From f0f9a6d945978766dbff621ff37057cda45f4172 Mon Sep 17 00:00:00 2001
From: Tolga Ceylan <tolga.ceylan@gmail.com>
Date: Mon, 7 May 2018 11:50:16 -0700
Subject: [PATCH] fn: LB ch and naive fixes (#942)

* fn: LB ch and naive fixes

*) Naive is now a naive RR algorithm.
*) Both now checks for ctx/timeout in each attempt.

* fn: test fix
---
 api/agent/lb_agent_test.go     | 11 +++--
 api/runnerpool/ch_placer.go    | 69 ++++++++++++++++---------------
 api/runnerpool/naive_placer.go | 75 +++++++++++++++++++---------------
 3 files changed, 85 insertions(+), 70 deletions(-)

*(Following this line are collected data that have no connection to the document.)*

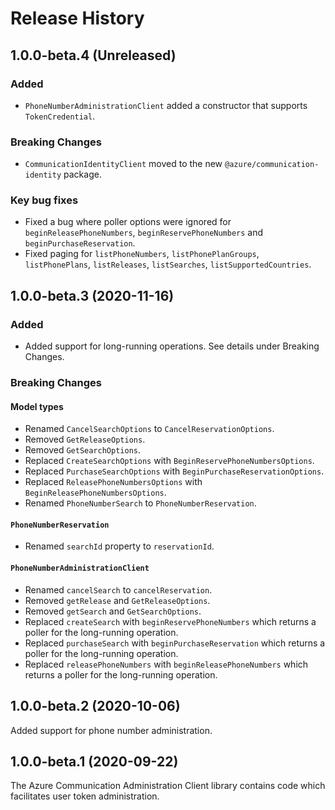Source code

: # Release History

## 1.0.0-beta.4 (Unreleased)

### Added

- `PhoneNumberAdministrationClient` added a constructor that supports `TokenCredential`.

### Breaking Changes

- `CommunicationIdentityClient` moved to the new `@azure/communication-identity` package.

### Key bug fixes

- Fixed a bug where poller options were ignored for `beginReleasePhoneNumbers`, `beginReservePhoneNumbers` and `beginPurchaseReservation`.
- Fixed paging for `listPhoneNumbers`, `listPhonePlanGroups`, `listPhonePlans`, `listReleases`, `listSearches`, `listSupportedCountries`.

## 1.0.0-beta.3 (2020-11-16)

### Added

- Added support for long-running operations. See details under Breaking Changes.

### Breaking Changes

#### Model types

- Renamed `CancelSearchOptions` to `CancelReservationOptions`.
- Removed `GetReleaseOptions`.
- Removed `GetSearchOptions`.
- Replaced `CreateSearchOptions` with `BeginReservePhoneNumbersOptions`.
- Replaced `PurchaseSearchOptions` with `BeginPurchaseReservationOptions`.
- Replaced `ReleasePhoneNumbersOptions` with `BeginReleasePhoneNumbersOptions`.
- Renamed `PhoneNumberSearch` to `PhoneNumberReservation`.

#### `PhoneNumberReservation`

- Renamed `searchId` property to `reservationId`.

#### `PhoneNumberAdministrationClient`

- Renamed `cancelSearch` to `cancelReservation`.
- Removed `getRelease` and `GetReleaseOptions`.
- Removed `getSearch` and `GetSearchOptions`.
- Replaced `createSearch` with `beginReservePhoneNumbers` which returns a poller for the long-running operation.
- Replaced `purchaseSearch` with `beginPurchaseReservation` which returns a poller for the long-running operation.
- Replaced `releasePhoneNumbers` with `beginReleasePhoneNumbers` which returns a poller for the long-running operation.

## 1.0.0-beta.2 (2020-10-06)

Added support for phone number administration.

## 1.0.0-beta.1 (2020-09-22)

The Azure Communication Administration Client library contains code which facilitates user token administration.

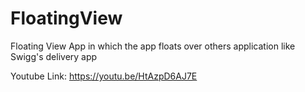 # FloatingView
Floating View App in which the app floats over others application like Swigg's delivery app


Youtube Link: https://youtu.be/HtAzpD6AJ7E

diff --git a/api/agent/lb_agent_test.go b/api/agent/lb_agent_test.go
index c34382c5f..637e03bb2 100644
--- a/api/agent/lb_agent_test.go
+++ b/api/agent/lb_agent_test.go
@@ -171,11 +171,11 @@ func TestEnforceTimeoutFromContext(t *testing.T) {
 	}
 }
 
-func TestSpilloverToSecondRunner(t *testing.T) {
+func TestRRRunner(t *testing.T) {
 	placer := pool.NewNaivePlacer()
 	rp := setupMockRunnerPool([]string{"171.19.0.1", "171.19.0.2"}, 10*time.Millisecond, 2)
 
-	parallelCalls := 3
+	parallelCalls := 2
 	var wg sync.WaitGroup
 	failures := make(chan error, parallelCalls)

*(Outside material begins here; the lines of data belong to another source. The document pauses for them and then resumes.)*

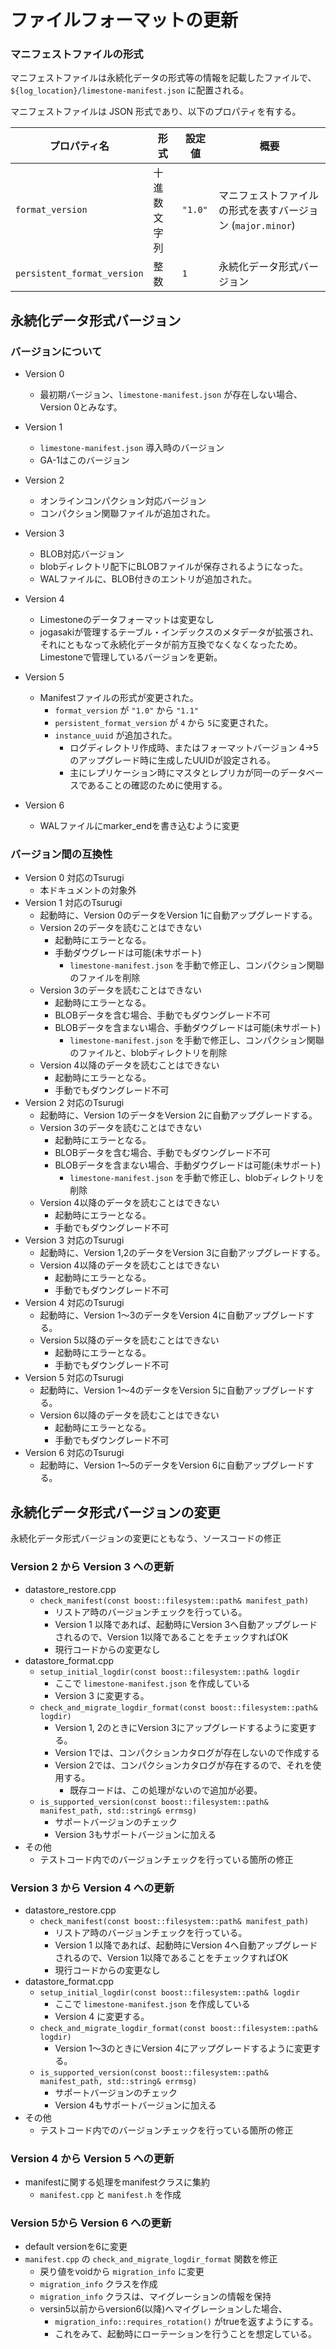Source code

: # ファイルフォーマットの更新



### マニフェストファイルの形式

マニフェストファイルは永続化データの形式等の情報を記載したファイルで、 `${log_location}/limestone-manifest.json` に配置される。

マニフェストファイルは JSON 形式であり、以下のプロパティを有する。

プロパティ名 | 形式 | 設定値 | 概要
-------------|------|--------|-----
`format_version` | 十進数文字列 | `"1.0"` | マニフェストファイルの形式を表すバージョン (`major.minor`)
`persistent_format_version` | 整数 | `1` | 永続化データ形式バージョン

## 永続化データ形式バージョン

### バージョンについて

* Version 0
  * 最初期バージョン、`limestone-manifest.json` が存在しない場合、Version 0とみなす。

* Version 1
  * `limestone-manifest.json` 導入時のバージョン
  * GA-1はこのバージョン 
* Version 2
  * オンラインコンパクション対応バージョン
  * コンパクション関聯ファイルが追加された。
* Version 3
  * BLOB対応バージョン
  * blobディレクトリ配下にBLOBファイルが保存されるようになった。
  * WALファイルに、BLOB付きのエントリが追加された。
* Version 4
  * Limestoneのデータフォーマットは変更なし
  * jogasakiが管理するテーブル・インデックスのメタデータが拡張され、
    それにともなって永続化データが前方互換でなくなくなったため。Limestoneで管理しているバージョンを更新。
* Version 5
  * Manifestファイルの形式が変更された。
    * `format_version` が `"1.0"` から `"1.1"`
    * `persistent_format_version` が `4` から `5`に変更された。
    * `instance_uuid` が追加された。
      * ログディレクトリ作成時、またはフォーマットバージョン 4->5 のアップグレード時に生成したUUIDが設定される。
      * 主にレプリケーション時にマスタとレプリカが同一のデータベースであることの確認のために使用する。
* Version 6
  * WALファイルにmarker_endを書き込むように変更

### バージョン間の互換性

* Version 0 対応のTsurugi
  * 本ドキュメントの対象外
* Version 1 対応のTsurugi
  * 起動時に、Version 0のデータをVersion 1に自動アップグレードする。
  * Version 2のデータを読むことはできない
    * 起動時にエラーとなる。
    * 手動ダウグレードは可能(未サポート)
      * `limestone-manifest.json` を手動で修正し、コンパクション関聯のファイルを削除
  * Version 3のデータを読むことはできない
    * 起動時にエラーとなる。
    * BLOBデータを含む場合、手動でもダウングレード不可
    * BLOBデータを含まない場合、手動ダウグレードは可能(未サポート)
      * `limestone-manifest.json` を手動で修正し、コンパクション関聯のファイルと、blobディレクトリを削除
  * Version 4以降のデータを読むことはできない
    * 起動時にエラーとなる。
    * 手動でもダウングレード不可
* Version 2 対応のTsurugi
  * 起動時に、Version 1のデータをVersion 2に自動アップグレードする。
  * Version 3のデータを読むことはできない
    * 起動時にエラーとなる。
    * BLOBデータを含む場合、手動でもダウングレード不可
    * BLOBデータを含まない場合、手動ダウグレードは可能(未サポート)
      * `limestone-manifest.json` を手動で修正し、blobディレクトリを削除
  * Version 4以降のデータを読むことはできない
    * 起動時にエラーとなる。
    * 手動でもダウングレード不可
* Version 3 対応のTsurugi
  * 起動時に、Version 1,2のデータをVersion 3に自動アップグレードする。
  * Version 4以降のデータを読むことはできない
    * 起動時にエラーとなる。
    * 手動でもダウングレード不可
* Version 4 対応のTsurugi
  * 起動時に、Version 1〜3のデータをVersion 4に自動アップグレードする。
  * Version 5以降のデータを読むことはできない
    * 起動時にエラーとなる。
    * 手動でもダウングレード不可
* Version 5 対応のTsurugi
  * 起動時に、Version 1〜4のデータをVersion 5に自動アップグレードする。
  * Version 6以降のデータを読むことはできない
    * 起動時にエラーとなる。
    * 手動でもダウングレード不可
* Version 6 対応のTsurugi
  * 起動時に、Version 1〜5のデータをVersion 6に自動アップグレードする。


## 永続化データ形式バージョンの変更

永続化データ形式バージョンの変更にともなう、ソースコードの修正

### Version 2 から Version 3 への更新

* datastore_restore.cpp
  * `check_manifest(const boost::filesystem::path& manifest_path)`
    * リストア時のバージョンチェックを行っている。
    * Version 1 以降であれば、起動時にVersion 3へ自動アップグレードされるので、Version 1以降であることをチェックすればOK
    * 現行コードからの変更なし
* datastore_format.cpp
  * `setup_initial_logdir(const boost::filesystem::path& logdir`
    * ここで `limestone-manifest.json` を作成している
    * Version 3 に変更する。
  * `check_and_migrate_logdir_format(const boost::filesystem::path& logdir)`
    * Version 1, 2のときにVersion 3にアップグレードするように変更する。
    * Version 1では、コンパクションカタログが存在しないので作成する
    * Version 2では、コンパクションカタログが存在するので、それを使用する。
      * 既存コードは、この処理がないので追加が必要。
  * `is_supported_version(const boost::filesystem::path& manifest_path, std::string& errmsg)`
    * サポートバージョンのチェック
    * Version 3もサポートバージョンに加える
* その他
  * テストコード内でのバージョンチェックを行っている箇所の修正

### Version 3 から Version 4 への更新

* datastore_restore.cpp
  * `check_manifest(const boost::filesystem::path& manifest_path)`
    * リストア時のバージョンチェックを行っている。
    * Version 1 以降であれば、起動時にVersion 4へ自動アップグレードされるので、Version 1以降であることをチェックすればOK
    * 現行コードからの変更なし
* datastore_format.cpp
  * `setup_initial_logdir(const boost::filesystem::path& logdir`
    * ここで `limestone-manifest.json` を作成している
    * Version 4 に変更する。
  * `check_and_migrate_logdir_format(const boost::filesystem::path& logdir)`
    * Version 1〜3のときにVersion 4にアップグレードするように変更する。
  * `is_supported_version(const boost::filesystem::path& manifest_path, std::string& errmsg)`
    * サポートバージョンのチェック
    * Version 4もサポートバージョンに加える
* その他
  * テストコード内でのバージョンチェックを行っている箇所の修正

### Version 4 から Version 5 への更新

* manifestに関する処理をmanifestクラスに集約
  * `manifest.cpp` と `manifest.h` を作成


### Version 5から Version 6 への更新

* default versionを6に変更
* `manifest.cpp` の `check_and_migrate_logdir_format` 関数を修正
  * 戻り値をvoidから `migration_info` に変更
  * `migration_info` クラスを作成
  * `migration_info` クラスは、マイグレーションの情報を保持
  * versin5以前からversion6(以降)へマイグレーションした場合、
    * `migration_info::requires_rotation()` がtrueを返すようにする。
    * これをみて、起動時にローテーションを行うことを想定している。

 	for i := 0; i < parallelCalls; i++ {
@@ -194,8 +194,11 @@ func TestSpilloverToSecondRunner(t *testing.T) {
 	close(failures)
 
 	err := <-failures
-	if err != nil || rp.runners[1].(*mockRunner).procCalls != 1 {
-		t.Fatal("Expected spillover to second runner")
+	if err != nil {
+		t.Fatalf("Expected no error %s", err.Error())
+	}
+	if rp.runners[1].(*mockRunner).procCalls != 1 && rp.runners[0].(*mockRunner).procCalls != 1 {
+		t.Fatal("Expected rr runner")
 	}
 }
 
diff --git a/api/runnerpool/ch_placer.go b/api/runnerpool/ch_placer.go
index 0ef031eae..e368dcb97 100644
--- a/api/runnerpool/ch_placer.go
+++ b/api/runnerpool/ch_placer.go
@@ -30,46 +30,47 @@ func (p *chPlacer) PlaceCall(rp RunnerPool, ctx context.Context, call RunnerCall
 	sum64 := siphash.Hash(0, 0x4c617279426f6174, []byte(key))

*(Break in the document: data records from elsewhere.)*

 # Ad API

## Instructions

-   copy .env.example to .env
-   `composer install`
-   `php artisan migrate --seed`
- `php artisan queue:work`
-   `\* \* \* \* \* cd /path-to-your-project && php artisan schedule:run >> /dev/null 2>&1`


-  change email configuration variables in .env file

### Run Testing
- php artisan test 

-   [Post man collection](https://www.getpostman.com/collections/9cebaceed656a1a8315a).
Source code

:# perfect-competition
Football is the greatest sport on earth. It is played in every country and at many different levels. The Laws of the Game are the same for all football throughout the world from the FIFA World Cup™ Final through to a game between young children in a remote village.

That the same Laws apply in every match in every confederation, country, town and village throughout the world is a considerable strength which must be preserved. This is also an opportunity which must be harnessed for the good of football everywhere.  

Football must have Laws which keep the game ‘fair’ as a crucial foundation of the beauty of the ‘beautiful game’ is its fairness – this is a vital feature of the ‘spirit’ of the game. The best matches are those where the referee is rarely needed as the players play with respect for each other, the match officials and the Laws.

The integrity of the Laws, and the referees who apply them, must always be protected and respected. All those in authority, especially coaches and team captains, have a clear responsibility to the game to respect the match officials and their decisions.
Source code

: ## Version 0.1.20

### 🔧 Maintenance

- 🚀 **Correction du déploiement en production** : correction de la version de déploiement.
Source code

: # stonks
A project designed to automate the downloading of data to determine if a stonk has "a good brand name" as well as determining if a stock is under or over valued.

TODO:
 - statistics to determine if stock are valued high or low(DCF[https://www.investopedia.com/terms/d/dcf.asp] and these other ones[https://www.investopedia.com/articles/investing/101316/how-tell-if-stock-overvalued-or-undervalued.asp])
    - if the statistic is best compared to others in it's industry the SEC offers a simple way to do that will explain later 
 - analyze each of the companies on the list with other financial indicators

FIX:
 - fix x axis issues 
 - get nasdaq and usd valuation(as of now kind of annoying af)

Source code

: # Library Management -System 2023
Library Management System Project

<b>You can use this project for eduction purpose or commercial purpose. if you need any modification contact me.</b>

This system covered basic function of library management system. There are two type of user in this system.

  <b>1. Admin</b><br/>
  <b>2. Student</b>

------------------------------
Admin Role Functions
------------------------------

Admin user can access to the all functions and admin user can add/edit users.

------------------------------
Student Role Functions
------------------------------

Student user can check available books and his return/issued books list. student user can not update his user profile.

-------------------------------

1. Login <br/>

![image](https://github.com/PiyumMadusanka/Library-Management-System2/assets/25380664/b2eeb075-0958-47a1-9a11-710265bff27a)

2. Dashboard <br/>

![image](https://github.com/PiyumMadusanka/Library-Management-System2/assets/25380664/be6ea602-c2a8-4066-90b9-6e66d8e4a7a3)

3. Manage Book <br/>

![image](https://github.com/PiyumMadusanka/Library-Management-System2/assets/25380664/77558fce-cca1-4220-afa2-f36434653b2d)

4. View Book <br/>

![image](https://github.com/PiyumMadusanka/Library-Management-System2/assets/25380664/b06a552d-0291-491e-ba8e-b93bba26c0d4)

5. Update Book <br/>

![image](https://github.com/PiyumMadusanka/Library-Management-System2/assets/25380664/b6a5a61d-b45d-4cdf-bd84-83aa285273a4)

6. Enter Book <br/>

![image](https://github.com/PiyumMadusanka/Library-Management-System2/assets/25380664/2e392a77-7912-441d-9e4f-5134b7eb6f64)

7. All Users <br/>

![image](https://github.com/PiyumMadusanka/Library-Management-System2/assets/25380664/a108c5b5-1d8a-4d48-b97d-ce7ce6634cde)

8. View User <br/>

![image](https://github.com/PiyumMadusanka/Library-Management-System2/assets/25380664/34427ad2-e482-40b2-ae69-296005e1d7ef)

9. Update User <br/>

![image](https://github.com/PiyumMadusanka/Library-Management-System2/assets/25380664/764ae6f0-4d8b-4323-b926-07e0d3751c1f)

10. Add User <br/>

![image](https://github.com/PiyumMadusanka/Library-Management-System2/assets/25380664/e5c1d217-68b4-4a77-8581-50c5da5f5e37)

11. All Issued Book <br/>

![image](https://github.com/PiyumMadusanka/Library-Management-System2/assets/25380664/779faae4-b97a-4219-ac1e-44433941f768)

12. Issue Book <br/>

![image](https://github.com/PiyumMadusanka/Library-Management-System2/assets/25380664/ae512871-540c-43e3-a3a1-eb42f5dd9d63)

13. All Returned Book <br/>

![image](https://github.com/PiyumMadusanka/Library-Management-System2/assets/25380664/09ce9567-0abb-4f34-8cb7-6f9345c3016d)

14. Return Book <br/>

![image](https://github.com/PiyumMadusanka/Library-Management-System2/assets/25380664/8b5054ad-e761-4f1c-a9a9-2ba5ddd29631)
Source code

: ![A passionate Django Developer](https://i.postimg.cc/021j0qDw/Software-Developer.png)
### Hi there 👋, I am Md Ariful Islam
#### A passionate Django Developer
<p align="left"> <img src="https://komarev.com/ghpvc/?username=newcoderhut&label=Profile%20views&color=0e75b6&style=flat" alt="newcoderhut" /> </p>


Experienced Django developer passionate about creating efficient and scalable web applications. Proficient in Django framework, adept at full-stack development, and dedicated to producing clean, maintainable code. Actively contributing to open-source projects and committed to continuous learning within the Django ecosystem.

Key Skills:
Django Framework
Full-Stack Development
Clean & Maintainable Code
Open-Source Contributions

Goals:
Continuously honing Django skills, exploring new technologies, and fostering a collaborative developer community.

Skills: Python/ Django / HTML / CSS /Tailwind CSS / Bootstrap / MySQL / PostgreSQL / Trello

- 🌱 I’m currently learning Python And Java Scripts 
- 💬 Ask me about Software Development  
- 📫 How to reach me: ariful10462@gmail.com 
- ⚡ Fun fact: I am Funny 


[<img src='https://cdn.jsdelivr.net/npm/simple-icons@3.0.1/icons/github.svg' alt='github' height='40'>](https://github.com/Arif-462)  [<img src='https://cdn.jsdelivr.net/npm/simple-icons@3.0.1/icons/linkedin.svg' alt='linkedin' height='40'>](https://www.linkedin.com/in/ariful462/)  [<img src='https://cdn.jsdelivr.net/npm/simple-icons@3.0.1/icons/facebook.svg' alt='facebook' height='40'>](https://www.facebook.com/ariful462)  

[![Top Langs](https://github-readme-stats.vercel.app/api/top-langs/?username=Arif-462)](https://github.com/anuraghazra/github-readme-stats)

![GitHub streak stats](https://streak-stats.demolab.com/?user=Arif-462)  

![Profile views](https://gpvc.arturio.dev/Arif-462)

 	timeout := time.After(call.LbDeadline().Sub(time.Now()))
 	for {
+		runners, err := rp.Runners(call)
+		if err != nil {
+			logrus.WithError(err).Error("Failed to find runners for call")
+		} else {
+			i := int(jumpConsistentHash(sum64, int32(len(runners))))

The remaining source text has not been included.